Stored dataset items
◇ ◇ ◇

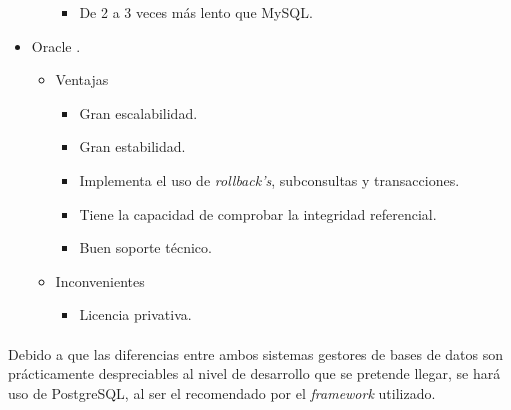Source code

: \begin{itemize}
\begin{itemize}
\begin{itemize}
             \item De 2 a 3 veces más lento que MySQL.
            \end{itemize}
      \end{itemize}
      \item Oracle \cite{oracle}.
      \begin{itemize}
         \item Ventajas
            \begin{itemize}
             \item Gran escalabilidad.
             \item Gran estabilidad.
             \item Implementa el uso de \textit{rollback's}, subconsultas y
                   transacciones.
             \item Tiene la capacidad de comprobar la integridad referencial.
             \item Buen soporte técnico.
            \end{itemize}
         \item Inconvenientes
            \begin{itemize}
             \item Licencia privativa.
            \end{itemize}
      \end{itemize}
   \end{itemize}

   \paragraph{}Debido a que las diferencias entre ambos sistemas gestores de
   bases de datos son prácticamente despreciables al nivel de desarrollo que
   se pretende llegar, se hará uso de PostgreSQL, al ser el recomendado por el
   \textit{framework} utilizado.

◇ ◇ ◇

PROBLEM DETAILS: Would you copy the records word for word, without any of their pictures?

ANSWER TO THE EXERCISE:
Source code

: \begin{itemize}
\begin{itemize}
\begin{itemize}
             \item De 2 a 3 veces más lento que MySQL.
            \end{itemize}
      \end{itemize}
      \item Oracle \cite{oracle}.
      \begin{itemize}
         \item Ventajas
            \begin{itemize}
             \item Gran escalabilidad.
             \item Gran estabilidad.
             \item Implementa el uso de \textit{rollback's}, subconsultas y
                   transacciones.
             \item Tiene la capacidad de comprobar la integridad referencial.
             \item Buen soporte técnico.
            \end{itemize}
         \item Inconvenientes
            \begin{itemize}
             \item Licencia privativa.
            \end{itemize}
      \end{itemize}
   \end{itemize}

   \paragraph{}Debido a que las diferencias entre ambos sistemas gestores de
   bases de datos son prácticamente despreciables al nivel de desarrollo que
   se pretende llegar, se hará uso de PostgreSQL, al ser el recomendado por el
   \textit{framework} utilizado.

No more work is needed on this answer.